Before dawn breaks, Muslims may have a light meal called suhoor. At home, this is usually taken just prior to dawn, but many restaurants in Dubai serve suhoor as a second sitting straight after iftar or as a late-night supper around 10pm or 11pm.
As night falls, hungry diners descend upon the UAE’s glamorous five-star hotels. Ballrooms undergo majlis-inspired makeovers, draped in red woven Bedouin fabrics, with oud players sitting cross-legged in corners plucking strings on pear-shaped lutes. When ballrooms aren’t large enough to accommodate demand, glamorous tents are erected.

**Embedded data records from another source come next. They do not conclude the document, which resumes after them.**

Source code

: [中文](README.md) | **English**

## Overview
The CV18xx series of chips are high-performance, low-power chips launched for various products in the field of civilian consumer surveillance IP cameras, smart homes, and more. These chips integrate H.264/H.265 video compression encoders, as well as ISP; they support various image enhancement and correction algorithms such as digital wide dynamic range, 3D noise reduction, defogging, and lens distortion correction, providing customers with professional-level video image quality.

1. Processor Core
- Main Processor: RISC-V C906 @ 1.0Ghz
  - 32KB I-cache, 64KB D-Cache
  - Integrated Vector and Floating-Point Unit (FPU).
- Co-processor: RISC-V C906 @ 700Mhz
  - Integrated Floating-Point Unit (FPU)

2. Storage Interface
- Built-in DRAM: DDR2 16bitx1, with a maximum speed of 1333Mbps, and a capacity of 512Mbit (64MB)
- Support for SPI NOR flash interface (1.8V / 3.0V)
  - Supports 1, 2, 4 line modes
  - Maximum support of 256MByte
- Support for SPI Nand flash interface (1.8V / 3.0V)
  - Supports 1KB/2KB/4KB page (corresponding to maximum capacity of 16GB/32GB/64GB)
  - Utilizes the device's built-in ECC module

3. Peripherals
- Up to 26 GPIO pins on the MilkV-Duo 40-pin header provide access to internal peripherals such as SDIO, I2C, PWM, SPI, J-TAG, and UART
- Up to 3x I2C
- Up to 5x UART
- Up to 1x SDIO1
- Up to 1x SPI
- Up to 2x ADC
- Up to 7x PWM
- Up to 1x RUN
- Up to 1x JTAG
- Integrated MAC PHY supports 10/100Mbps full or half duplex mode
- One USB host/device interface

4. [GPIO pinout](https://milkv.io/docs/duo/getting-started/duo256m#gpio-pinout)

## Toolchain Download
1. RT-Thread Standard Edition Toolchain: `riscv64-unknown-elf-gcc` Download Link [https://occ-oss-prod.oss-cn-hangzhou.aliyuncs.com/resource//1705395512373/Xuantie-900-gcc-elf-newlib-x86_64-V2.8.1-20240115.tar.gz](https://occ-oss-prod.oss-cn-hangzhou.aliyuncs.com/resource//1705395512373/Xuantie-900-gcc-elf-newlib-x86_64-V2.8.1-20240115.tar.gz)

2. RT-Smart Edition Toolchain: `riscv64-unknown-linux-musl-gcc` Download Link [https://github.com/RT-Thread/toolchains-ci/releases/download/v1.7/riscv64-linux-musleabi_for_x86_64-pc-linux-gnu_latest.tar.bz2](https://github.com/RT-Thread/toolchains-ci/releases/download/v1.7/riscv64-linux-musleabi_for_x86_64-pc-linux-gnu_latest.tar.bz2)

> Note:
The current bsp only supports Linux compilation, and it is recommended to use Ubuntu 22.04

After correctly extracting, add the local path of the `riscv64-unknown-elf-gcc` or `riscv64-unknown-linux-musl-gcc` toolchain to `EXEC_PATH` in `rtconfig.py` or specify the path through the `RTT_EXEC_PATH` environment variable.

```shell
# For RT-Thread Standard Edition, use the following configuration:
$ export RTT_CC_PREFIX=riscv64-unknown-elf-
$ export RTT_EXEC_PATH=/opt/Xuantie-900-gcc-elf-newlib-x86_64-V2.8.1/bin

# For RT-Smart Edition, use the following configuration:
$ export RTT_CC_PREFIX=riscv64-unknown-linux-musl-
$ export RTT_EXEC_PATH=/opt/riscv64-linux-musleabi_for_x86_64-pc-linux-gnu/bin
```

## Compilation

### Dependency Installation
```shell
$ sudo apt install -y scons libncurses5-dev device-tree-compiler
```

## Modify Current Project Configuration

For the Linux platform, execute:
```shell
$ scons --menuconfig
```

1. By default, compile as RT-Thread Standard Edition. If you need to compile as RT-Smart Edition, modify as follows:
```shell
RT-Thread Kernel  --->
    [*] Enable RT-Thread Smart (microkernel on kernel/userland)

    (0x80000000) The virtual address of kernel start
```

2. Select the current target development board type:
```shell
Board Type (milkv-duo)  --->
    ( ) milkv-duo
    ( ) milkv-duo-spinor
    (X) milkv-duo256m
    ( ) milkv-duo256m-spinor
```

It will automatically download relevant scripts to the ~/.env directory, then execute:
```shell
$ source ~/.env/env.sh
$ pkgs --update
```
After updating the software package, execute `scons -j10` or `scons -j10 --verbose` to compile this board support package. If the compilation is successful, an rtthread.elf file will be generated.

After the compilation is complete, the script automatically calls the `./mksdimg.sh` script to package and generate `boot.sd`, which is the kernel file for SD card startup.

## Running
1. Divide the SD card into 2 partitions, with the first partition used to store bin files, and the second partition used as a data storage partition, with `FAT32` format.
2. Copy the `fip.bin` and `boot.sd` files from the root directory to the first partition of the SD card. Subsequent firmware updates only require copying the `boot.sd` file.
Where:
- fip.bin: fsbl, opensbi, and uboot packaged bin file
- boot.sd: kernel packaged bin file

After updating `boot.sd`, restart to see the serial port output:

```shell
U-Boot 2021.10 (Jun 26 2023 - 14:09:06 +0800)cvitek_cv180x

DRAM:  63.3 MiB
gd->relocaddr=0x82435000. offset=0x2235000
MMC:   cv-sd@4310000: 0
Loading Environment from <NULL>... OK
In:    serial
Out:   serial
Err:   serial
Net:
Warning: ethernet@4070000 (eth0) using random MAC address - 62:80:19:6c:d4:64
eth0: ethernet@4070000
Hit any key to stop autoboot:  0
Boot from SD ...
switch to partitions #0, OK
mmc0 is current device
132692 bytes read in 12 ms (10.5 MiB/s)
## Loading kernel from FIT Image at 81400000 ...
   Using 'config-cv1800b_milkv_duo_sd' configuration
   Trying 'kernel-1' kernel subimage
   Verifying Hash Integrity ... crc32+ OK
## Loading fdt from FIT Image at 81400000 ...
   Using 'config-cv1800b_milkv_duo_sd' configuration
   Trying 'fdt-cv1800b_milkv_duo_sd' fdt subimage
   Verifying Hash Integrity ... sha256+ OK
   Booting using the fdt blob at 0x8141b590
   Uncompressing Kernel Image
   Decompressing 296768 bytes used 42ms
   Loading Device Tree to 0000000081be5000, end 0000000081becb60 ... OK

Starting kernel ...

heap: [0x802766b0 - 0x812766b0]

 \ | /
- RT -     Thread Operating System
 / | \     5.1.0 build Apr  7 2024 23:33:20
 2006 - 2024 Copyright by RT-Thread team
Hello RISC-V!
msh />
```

Atlantis, The Palm’s Asateer Tent is among the most renowned, lined with ruched white satin, strung with more than a hundred crystal lanterns.

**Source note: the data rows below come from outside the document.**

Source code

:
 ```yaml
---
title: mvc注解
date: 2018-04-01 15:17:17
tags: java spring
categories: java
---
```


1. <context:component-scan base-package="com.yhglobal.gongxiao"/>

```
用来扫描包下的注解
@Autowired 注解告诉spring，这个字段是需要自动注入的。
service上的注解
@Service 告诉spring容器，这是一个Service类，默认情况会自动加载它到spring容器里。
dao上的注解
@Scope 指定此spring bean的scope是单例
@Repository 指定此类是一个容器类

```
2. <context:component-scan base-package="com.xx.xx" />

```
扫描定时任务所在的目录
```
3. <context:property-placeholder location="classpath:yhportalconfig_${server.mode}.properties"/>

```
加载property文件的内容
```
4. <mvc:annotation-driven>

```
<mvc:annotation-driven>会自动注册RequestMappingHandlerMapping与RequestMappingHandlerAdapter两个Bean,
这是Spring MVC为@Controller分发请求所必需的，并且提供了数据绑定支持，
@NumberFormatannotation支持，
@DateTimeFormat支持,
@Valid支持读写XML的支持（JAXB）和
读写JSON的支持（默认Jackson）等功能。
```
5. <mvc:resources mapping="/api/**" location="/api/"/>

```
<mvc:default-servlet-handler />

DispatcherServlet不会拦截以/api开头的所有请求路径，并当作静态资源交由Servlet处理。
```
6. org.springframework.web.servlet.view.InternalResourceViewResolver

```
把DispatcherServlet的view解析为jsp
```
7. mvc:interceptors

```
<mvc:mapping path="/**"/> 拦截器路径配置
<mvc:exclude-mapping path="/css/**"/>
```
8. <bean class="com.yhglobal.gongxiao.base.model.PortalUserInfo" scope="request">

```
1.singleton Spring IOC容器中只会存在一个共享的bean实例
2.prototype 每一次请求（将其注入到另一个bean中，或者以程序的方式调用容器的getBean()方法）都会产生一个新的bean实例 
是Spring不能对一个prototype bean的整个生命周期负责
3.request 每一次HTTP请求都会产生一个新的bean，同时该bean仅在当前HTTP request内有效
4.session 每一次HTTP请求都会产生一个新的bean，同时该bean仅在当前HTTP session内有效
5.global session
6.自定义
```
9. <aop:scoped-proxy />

Alternative iftars can be found at Dubai Opera, where the theatre is converted into a dining room, and at art hub Alserkal Avenue where multi-purpose space Inked will serve ‘Cook Me a Story’, a tasting menu featuring historical Iftar recipes from the region.
Ramadan lanterns in Egypt
In Egypt, homes are decorated with fawanees (lanterns), which children also hold as they perform traditional Ramadan songs for their communities.

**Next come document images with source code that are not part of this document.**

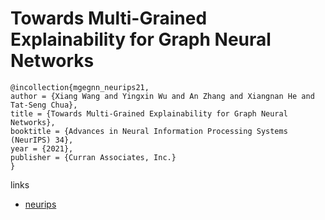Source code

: # Towards Multi-Grained Explainability for Graph Neural Networks

```
@incollection{mgegnn_neurips21,
author = {Xiang Wang and Yingxin Wu and An Zhang and Xiangnan He and Tat-Seng Chua},
title = {Towards Multi-Grained Explainability for Graph Neural Networks},
booktitle = {Advances in Neural Information Processing Systems (NeurIPS) 34},
year = {2021},
publisher = {Curran Associates, Inc.}
}
```

links
- [neurips](https://neurips.cc/Conferences/2021/ScheduleMultitrack?event=28517)
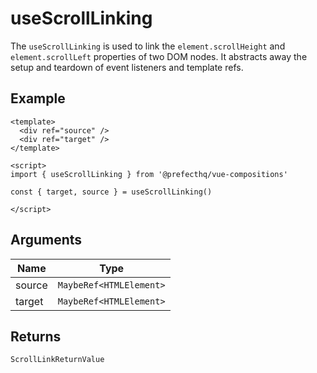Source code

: # useScrollLinking
The `useScrollLinking` is used to link the `element.scrollHeight` and `element.scrollLeft` properties of two DOM nodes. It abstracts away the setup and teardown of event listeners and template refs.

## Example
```vue
<template>
  <div ref="source" />
  <div ref="target" />
</template>

<script>
import { useScrollLinking } from '@prefecthq/vue-compositions'

const { target, source } = useScrollLinking()

</script>
```

## Arguments
| Name     | Type                        |
|----------|-----------------------------|
| source | `MaybeRef<HTMLElement>` |
| target | `MaybeRef<HTMLElement>` |

## Returns
`ScrollLinkReturnValue`
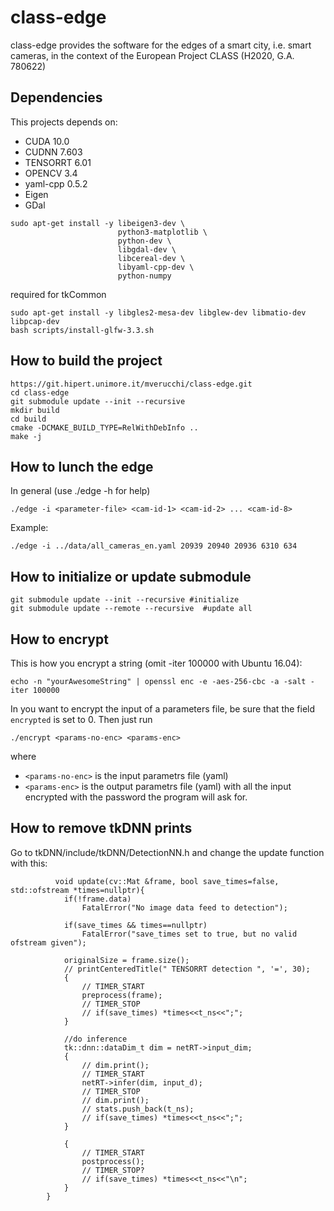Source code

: # class-edge

class-edge provides the software for the edges of a smart city, i.e. smart cameras, in the context of the European Project CLASS (H2020, G.A. 780622)

## Dependencies

This projects depends on: 

  * CUDA 10.0
  * CUDNN 7.603
  * TENSORRT 6.01
  * OPENCV 3.4
  * yaml-cpp 0.5.2 
  * Eigen
  * GDal

```
sudo apt-get install -y libeigen3-dev \
                        python3-matplotlib \
                        python-dev \
                        libgdal-dev \
                        libcereal-dev \
                        libyaml-cpp-dev \
                        python-numpy
```

required for tkCommon
```
sudo apt-get install -y libgles2-mesa-dev libglew-dev libmatio-dev libpcap-dev
bash scripts/install-glfw-3.3.sh
```

## How to build the project

```
https://git.hipert.unimore.it/mverucchi/class-edge.git
cd class-edge
git submodule update --init --recursive 
mkdir build
cd build
cmake -DCMAKE_BUILD_TYPE=RelWithDebInfo ..
make -j
```

## How to lunch the edge

In general (use ./edge -h for help)
```
./edge -i <parameter-file> <cam-id-1> <cam-id-2> ... <cam-id-8> 
```
Example:
```
./edge -i ../data/all_cameras_en.yaml 20939 20940 20936 6310 634
```

## How to initialize or update submodule
```
git submodule update --init --recursive #initialize
git submodule update --remote --recursive  #update all
```

## How to encrypt 

This is how you encrypt a string (omit -iter 100000 with Ubuntu 16.04):
```
echo -n "yourAwesomeString" | openssl enc -e -aes-256-cbc -a -salt -iter 100000
```
In you want to encrypt the input of a parameters file, be sure that the field ```encrypted``` is set to 0.
Then just run 
```
./encrypt <params-no-enc> <params-enc>
```
where
  * ```<params-no-enc>``` is the input parametrs file (yaml)
  * ```<params-enc>``` is the output parametrs file (yaml) with all the input encrypted with the password the program will ask for.


## How to remove tkDNN prints
Go to tkDNN/include/tkDNN/DetectionNN.h and change the update function with this: 
```
          void update(cv::Mat &frame, bool save_times=false, std::ofstream *times=nullptr){
            if(!frame.data)
                FatalError("No image data feed to detection");

            if(save_times && times==nullptr)
                FatalError("save_times set to true, but no valid ofstream given");

            originalSize = frame.size();
            // printCenteredTitle(" TENSORRT detection ", '=', 30); 
            {
                // TIMER_START
                preprocess(frame);
                // TIMER_STOP
                // if(save_times) *times<<t_ns<<";";
            }

            //do inference
            tk::dnn::dataDim_t dim = netRT->input_dim;
            {
                // dim.print();
                // TIMER_START
                netRT->infer(dim, input_d);
                // TIMER_STOP
                // dim.print();
                // stats.push_back(t_ns);
                // if(save_times) *times<<t_ns<<";";
            }

            {
                // TIMER_START
                postprocess();
                // TIMER_STOP?
                // if(save_times) *times<<t_ns<<"\n";
            }
        }  
```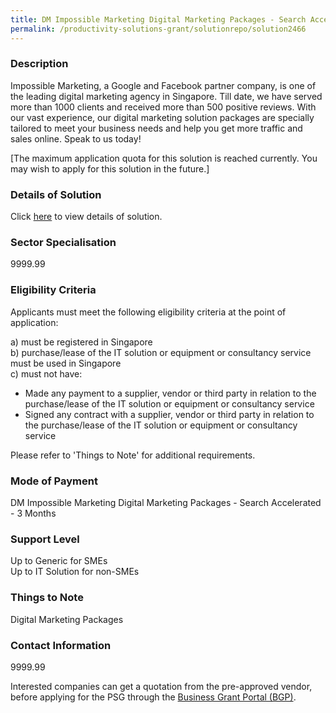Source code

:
 ```yaml
---
title: DM Impossible Marketing Digital Marketing Packages - Search Accelerated - 3 Months
permalink: /productivity-solutions-grant/solutionrepo/solution2466
---
```


### Description

Impossible Marketing, a Google and Facebook partner company, is one of the leading digital marketing agency in Singapore. Till date, we have served more than 1000 clients and received more than 500 positive reviews. With our vast experience, our digital marketing solution packages are specially tailored to meet your business needs and help you get more traffic and sales online. Speak to us today!


[The maximum application quota for this solution is reached currently. You may wish to apply for this solution in the future.]

### Details of Solution

Click <a href='Impossible Marketing Services Pte Ltd' target='_blank' rel='noopener'>here</a> to view details of solution.

### Sector Specialisation

 9999.99 

### Eligibility Criteria

Applicants must meet the following eligibility criteria at the point of application:

a) must be registered in Singapore <br>
b) purchase/lease of the IT solution or equipment or consultancy service must be used in Singapore <br>
c) must not have:
- Made any payment to a supplier, vendor or third party in relation to the purchase/lease of the IT solution or equipment or consultancy service
- Signed any contract with a supplier, vendor or third party in relation to the purchase/lease of the IT solution or equipment or consultancy service

Please refer to 'Things to Note' for additional requirements.

### Mode of Payment
DM Impossible Marketing Digital Marketing Packages - Search Accelerated - 3 Months

### Support Level
Up to Generic for SMEs <br>
Up to IT Solution for non-SMEs

### Things to Note
Digital Marketing Packages

### Contact Information
9999.99

Interested companies can get a quotation from the pre-approved vendor, before applying for the PSG through the <a target='_blank' rel='noopener' href='https://www.businessgrants.gov.sg/'>Business Grant Portal (BGP)</a>.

In Cairo, a cannon at the Ciatdel of Saladin is fired to announce the start of iftar. The ceremony is televised and iftar is commonly enjoyed at home or in local cafes where the community can come together to break the fast and perhaps enjoy a shisha – Muslims must abstain from smoking during daylight hours.
Before dawn, a mesaharati drummer walks through the streets of Egyptian neighbourhoods waking people for suhoor.
Ramadan markets in Malaysia
More than 60 per cent of Malaysians celebrate Ramadan and they sometimes gather at the graves of loved ones to remember those who have passed, and many host rumah terbuka or “open house”. Beginning on the third or fourth day of Ramadan and continuing for 10 days, homes are opened to community members, regardless of race, ethnicity or religion. Passing tourists often get lucky with an invite, too.
Night markets are also popular dining spots after sunset, open to all, serving the masses as they break the fast with affordable street food feasts. In the small hours, some beaches, such as Batu Burok Beach in Kuala Trengganu, play host to suhoor gatherings where vendors dish up picnic treats for diners before dawn.
What’s on the iftar menu?
Typically, Iftar begins with milk and dates, echoing the way Prophet Muhammad broke his fast. Seasonal juices are also popular and in the UAE, jallab is the traditional choice, made with dates, grape molasses and rose water. In recent decades, the British soft drink Vimto has become associated with Ramadan, with special edition gift bottles for sale in local supermarkets.
In Egypt, intensely sweet qamar el-din apricot juice made from dried apricots is popular, while in Malaysia, sugarcane juice, soy milk or bandung (evaporated milk with rose syrup) are on the menu at almost every Berbuka Puasa (Iftar in Malaysian)
Main courses are most often a mix of rice and meat. In the UAE, lamb ouzi – a dish of seasoned rice and roast lamb representing sacrifice – often takes centre stage. Egyptians favour rice with mahshi (stuffed vegetables) and meat. Malaysians eat everyday dishes such as spiced chicken and rice, nasi lemek rice cooked in coconut milk or simple chicken satay from the Ramadan bazaar food stalls.
Ramadan desserts range from Umm Ali bread pudding in the UAE to Malaysia’s cendol, a mix of sweet, chilled milk, beans and herb jelly cubes. Then there’s kunafa, a sweet molten cheese sandwiched in syrup-soaked layers of crispy noodle-like pastry.